Saturday 10 May 2008

Random stuff from my week

This has been quite a busy week, both at work and at home. Having to children at home keeps you busy at the best of times, starting to prepare for the new baby (due date October 21 folks!) is keeping us in a permanent state of panic.

Work has been busier than usual. Last week was spent on a fast-track Windows Server 2003 Active Directory Planning, Implementing and Maintaining course (Microsoft 2279B and 2282A). Since I've spent the last year or so battling with our current AD setup most of this was pretty familiar, but it is nice to get an insight into the less well used aspects of AD, and also to see the new features for AD 2003. Now all that remains it to persuade my boss to buy the licenses to upgrade our AD controllers to Windows Server 2003.

This week has been varied at work (to say the least). We had a major crash on our main editorial server (running on Solaris) that took a little while to sort out. The problem looks like it was either caused by the network card or by some corruption in the /devs directory. Either way the outcome was the same - neither of the network cards would start on boot-up. After removing and re-seating the gigabit card I was able to start it manually.

After trying quite a few alternatives (checking the network and so forth) we did a "boot -r" to recreate the device nodes, followed by another reboot which got everything up and running again.

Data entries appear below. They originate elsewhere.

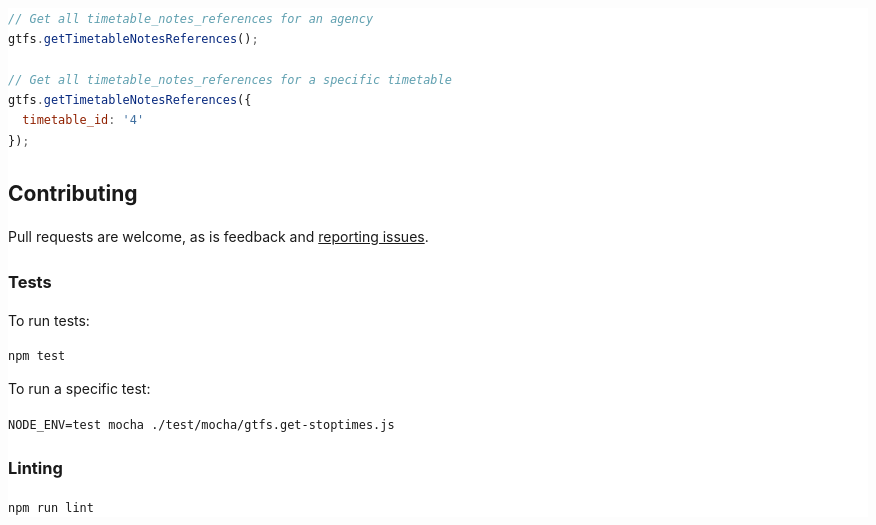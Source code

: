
 ```js
// Get all timetable_notes_references for an agency
gtfs.getTimetableNotesReferences();

// Get all timetable_notes_references for a specific timetable
gtfs.getTimetableNotesReferences({
  timetable_id: '4'
});
```

## Contributing

Pull requests are welcome, as is feedback and [reporting issues](https://github.com/blinktaginc/node-gtfs/issues).

### Tests

To run tests:

    npm test

To run a specific test:

    NODE_ENV=test mocha ./test/mocha/gtfs.get-stoptimes.js


### Linting

    npm run lint
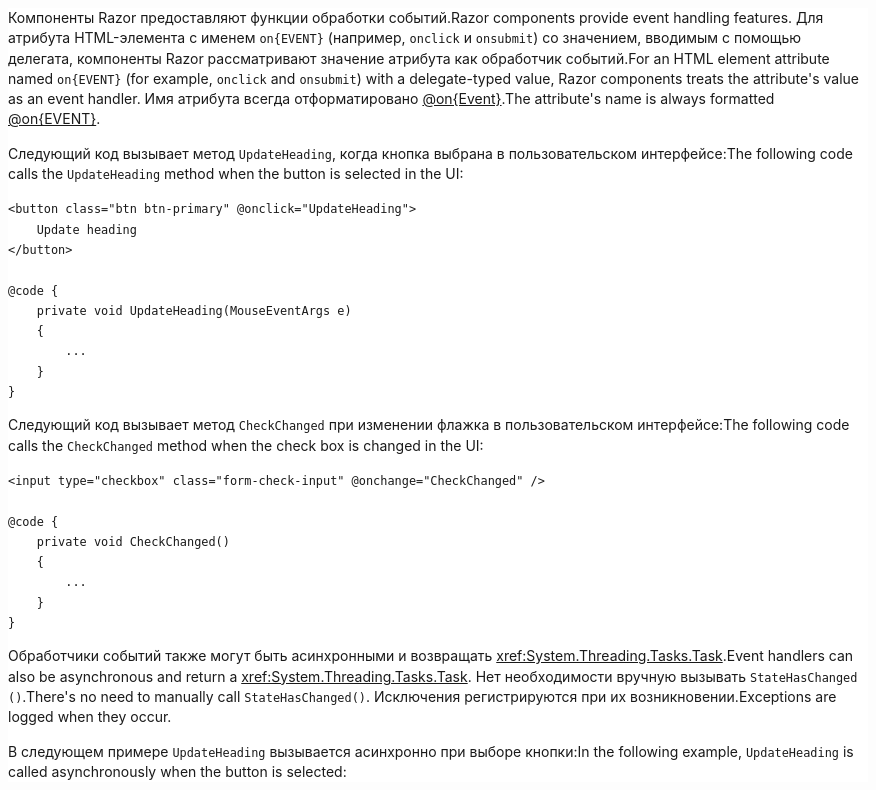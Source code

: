 <span data-ttu-id="a8ac5-298">Компоненты Razor предоставляют функции обработки событий.</span><span class="sxs-lookup"><span data-stu-id="a8ac5-298">Razor components provide event handling features.</span></span> <span data-ttu-id="a8ac5-299">Для атрибута HTML-элемента с именем `on{EVENT}` (например, `onclick` и `onsubmit`) со значением, вводимым с помощью делегата, компоненты Razor рассматривают значение атрибута как обработчик событий.</span><span class="sxs-lookup"><span data-stu-id="a8ac5-299">For an HTML element attribute named `on{EVENT}` (for example, `onclick` and `onsubmit`) with a delegate-typed value, Razor components treats the attribute's value as an event handler.</span></span> <span data-ttu-id="a8ac5-300">Имя атрибута всегда отформатировано [@on{Event}](xref:mvc/views/razor#onevent).</span><span class="sxs-lookup"><span data-stu-id="a8ac5-300">The attribute's name is always formatted [@on{EVENT}](xref:mvc/views/razor#onevent).</span></span>

<span data-ttu-id="a8ac5-301">Следующий код вызывает метод `UpdateHeading`, когда кнопка выбрана в пользовательском интерфейсе:</span><span class="sxs-lookup"><span data-stu-id="a8ac5-301">The following code calls the `UpdateHeading` method when the button is selected in the UI:</span></span>

```cshtml
<button class="btn btn-primary" @onclick="UpdateHeading">
    Update heading
</button>

@code {
    private void UpdateHeading(MouseEventArgs e)
    {
        ...
    }
}
```

<span data-ttu-id="a8ac5-302">Следующий код вызывает метод `CheckChanged` при изменении флажка в пользовательском интерфейсе:</span><span class="sxs-lookup"><span data-stu-id="a8ac5-302">The following code calls the `CheckChanged` method when the check box is changed in the UI:</span></span>

```cshtml
<input type="checkbox" class="form-check-input" @onchange="CheckChanged" />

@code {
    private void CheckChanged()
    {
        ...
    }
}
```

<span data-ttu-id="a8ac5-303">Обработчики событий также могут быть асинхронными и возвращать <xref:System.Threading.Tasks.Task>.</span><span class="sxs-lookup"><span data-stu-id="a8ac5-303">Event handlers can also be asynchronous and return a <xref:System.Threading.Tasks.Task>.</span></span> <span data-ttu-id="a8ac5-304">Нет необходимости вручную вызывать `StateHasChanged()`.</span><span class="sxs-lookup"><span data-stu-id="a8ac5-304">There's no need to manually call `StateHasChanged()`.</span></span> <span data-ttu-id="a8ac5-305">Исключения регистрируются при их возникновении.</span><span class="sxs-lookup"><span data-stu-id="a8ac5-305">Exceptions are logged when they occur.</span></span>

<span data-ttu-id="a8ac5-306">В следующем примере `UpdateHeading` вызывается асинхронно при выборе кнопки:</span><span class="sxs-lookup"><span data-stu-id="a8ac5-306">In the following example, `UpdateHeading` is called asynchronously when the button is selected:</span></span>
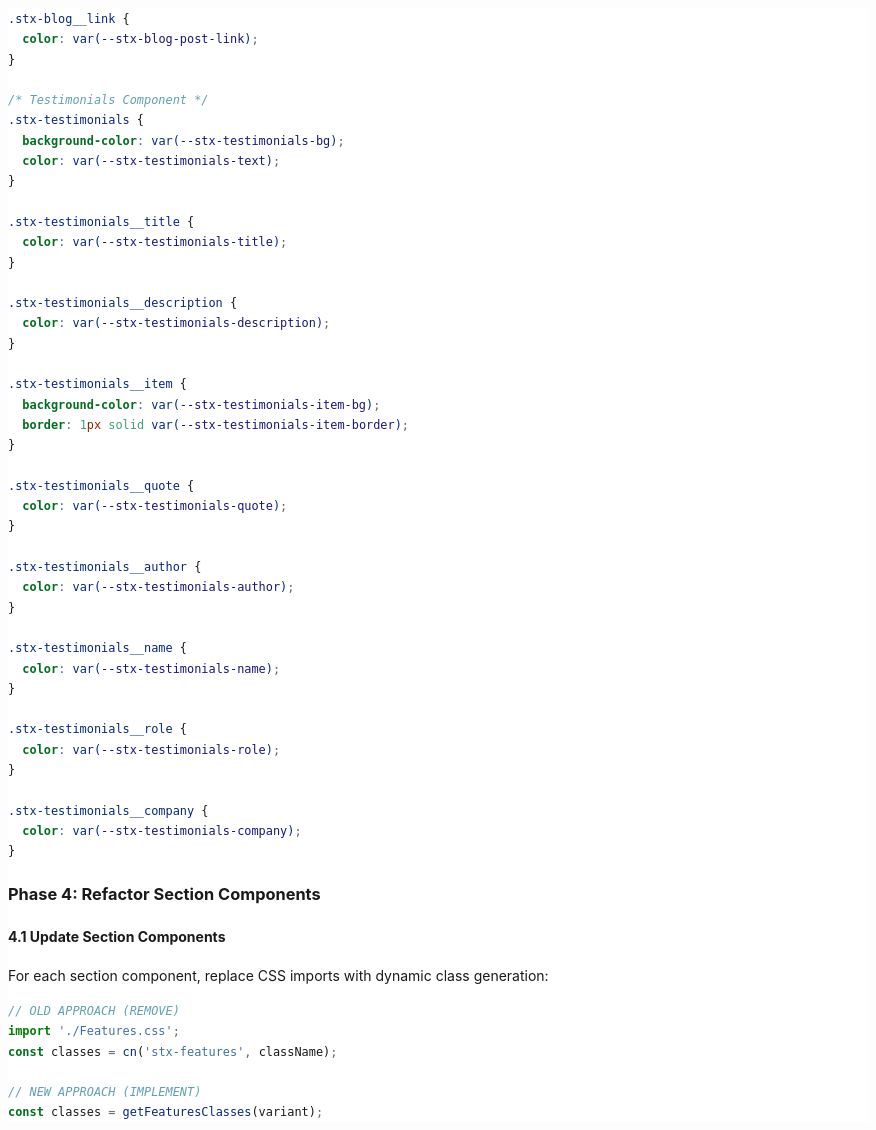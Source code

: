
 ```css
.stx-blog__link {
  color: var(--stx-blog-post-link);
}

/* Testimonials Component */
.stx-testimonials {
  background-color: var(--stx-testimonials-bg);
  color: var(--stx-testimonials-text);
}

.stx-testimonials__title {
  color: var(--stx-testimonials-title);
}

.stx-testimonials__description {
  color: var(--stx-testimonials-description);
}

.stx-testimonials__item {
  background-color: var(--stx-testimonials-item-bg);
  border: 1px solid var(--stx-testimonials-item-border);
}

.stx-testimonials__quote {
  color: var(--stx-testimonials-quote);
}

.stx-testimonials__author {
  color: var(--stx-testimonials-author);
}

.stx-testimonials__name {
  color: var(--stx-testimonials-name);
}

.stx-testimonials__role {
  color: var(--stx-testimonials-role);
}

.stx-testimonials__company {
  color: var(--stx-testimonials-company);
}
```

### **Phase 4: Refactor Section Components**

#### **4.1 Update Section Components**
For each section component, replace CSS imports with dynamic class generation:

```typescript
// OLD APPROACH (REMOVE)
import './Features.css';
const classes = cn('stx-features', className);

// NEW APPROACH (IMPLEMENT)
const classes = getFeaturesClasses(variant);
```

This was followed by spending some time upgrading our backup Editorial server to give it enough disk space to adequately hold a copy of our editorial data. Finding out how to get the extra disks added to the A1000 controller was fun, to say the least. To cut that story short you need to be running Array Manager 6.22.1 to get it to run on Solaris 8. A word of warning - don't be tempted to install an earlier version. I did, and had one hell of a time getting access back to the existing raid arrays.

Luckily for me Sun still provides downloads of Array Manager 6.22.1 as well as some decent documentation on installing and running it.

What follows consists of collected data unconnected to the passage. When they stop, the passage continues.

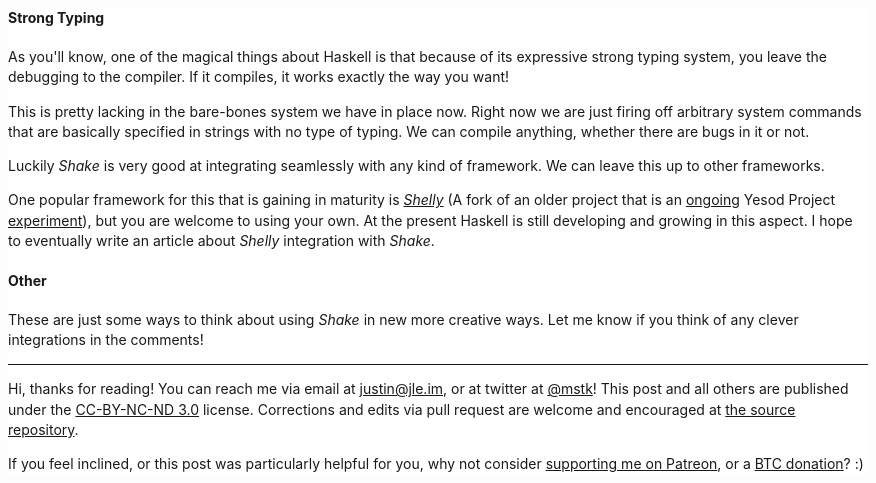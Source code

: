 #### Strong Typing

As you'll know, one of the magical things about Haskell is that because of its
expressive strong typing system, you leave the debugging to the compiler. If it
compiles, it works exactly the way you want!

This is pretty lacking in the bare-bones system we have in place now. Right now
we are just firing off arbitrary system commands that are basically specified in
strings with no type of typing. We can compile anything, whether there are bugs
in it or not.

Luckily *Shake* is very good at integrating seamlessly with any kind of
framework. We can leave this up to other frameworks.

One popular framework for this that is gaining in maturity is
[*Shelly*](http://hackage.haskell.org/package/shelly) (A fork of an older
project that is an
[ongoing](http://www.yesodweb.com/blog/2012/03/shelly-for-shell-scripts) Yesod
Project [experiment](http://www.yesodweb.com/blog/2012/07/shelly-update)), but
you are welcome to using your own. At the present Haskell is still developing
and growing in this aspect. I hope to eventually write an article about *Shelly*
integration with *Shake*.

#### Other

These are just some ways to think about using *Shake* in new more creative ways.
Let me know if you think of any clever integrations in the comments!

--------------------------------------------------------------------------------

Hi, thanks for reading! You can reach me via email at <justin@jle.im>, or at
twitter at [\@mstk](https://twitter.com/mstk)! This post and all others are
published under the [CC-BY-NC-ND
3.0](https://creativecommons.org/licenses/by-nc-nd/3.0/) license. Corrections
and edits via pull request are welcome and encouraged at [the source
repository](https://github.com/mstksg/inCode).

If you feel inclined, or this post was particularly helpful for you, why not
consider [supporting me on Patreon](https://www.patreon.com/justinle/overview),
or a [BTC donation](bitcoin:3D7rmAYgbDnp4gp4rf22THsGt74fNucPDU)? :)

One problem I did encounter is that once we had installed the new disks, created a new LUN and a raid 5 stipe set (with one disk left over for a hot spare) we couldn't create a file system on the disks. In fact we kept getting the error that the disk geometry was unrecognised.

Running format against the new disk set provided the fix for this - the labels on the newly added disks were incorrect. Once they had been re-labeled by format it was a simple task to create the new file system and migrate over the old data from the old disk to the new one.

To top off the week was my yearly assessment. A couple of hours of being told how wonderful I am by my manager is great. Now about that pay rise. . . . . .

. . . . .


To finish off with I've just got round to upgrading the hard disk on my current test laptop. It has a 15gb drive, but I wanted to use the 40gb one from my previous tester. Swapping the drives is the work of a few minutes. How about re-installing the OS?

The original machine dual booted between Windows XP and FreeSpire, the current one was just using Ubuntu. Booting up the new laptop was great. FreeSpire autodetected all the new hardware, went straight into X, started the onboard wireless and connected to my network. Amount of reconfiguring to do - none. Everything works perfectly and at the higher resolution that the new laptop supports.

Now for Windows XP. The story here is not so good. Windows "Blue Screens" about two seconds into the boot process. It won't go into safe mode either.

I'll have to decide whether XP goes back on when I re-format to put back on Ubuntu.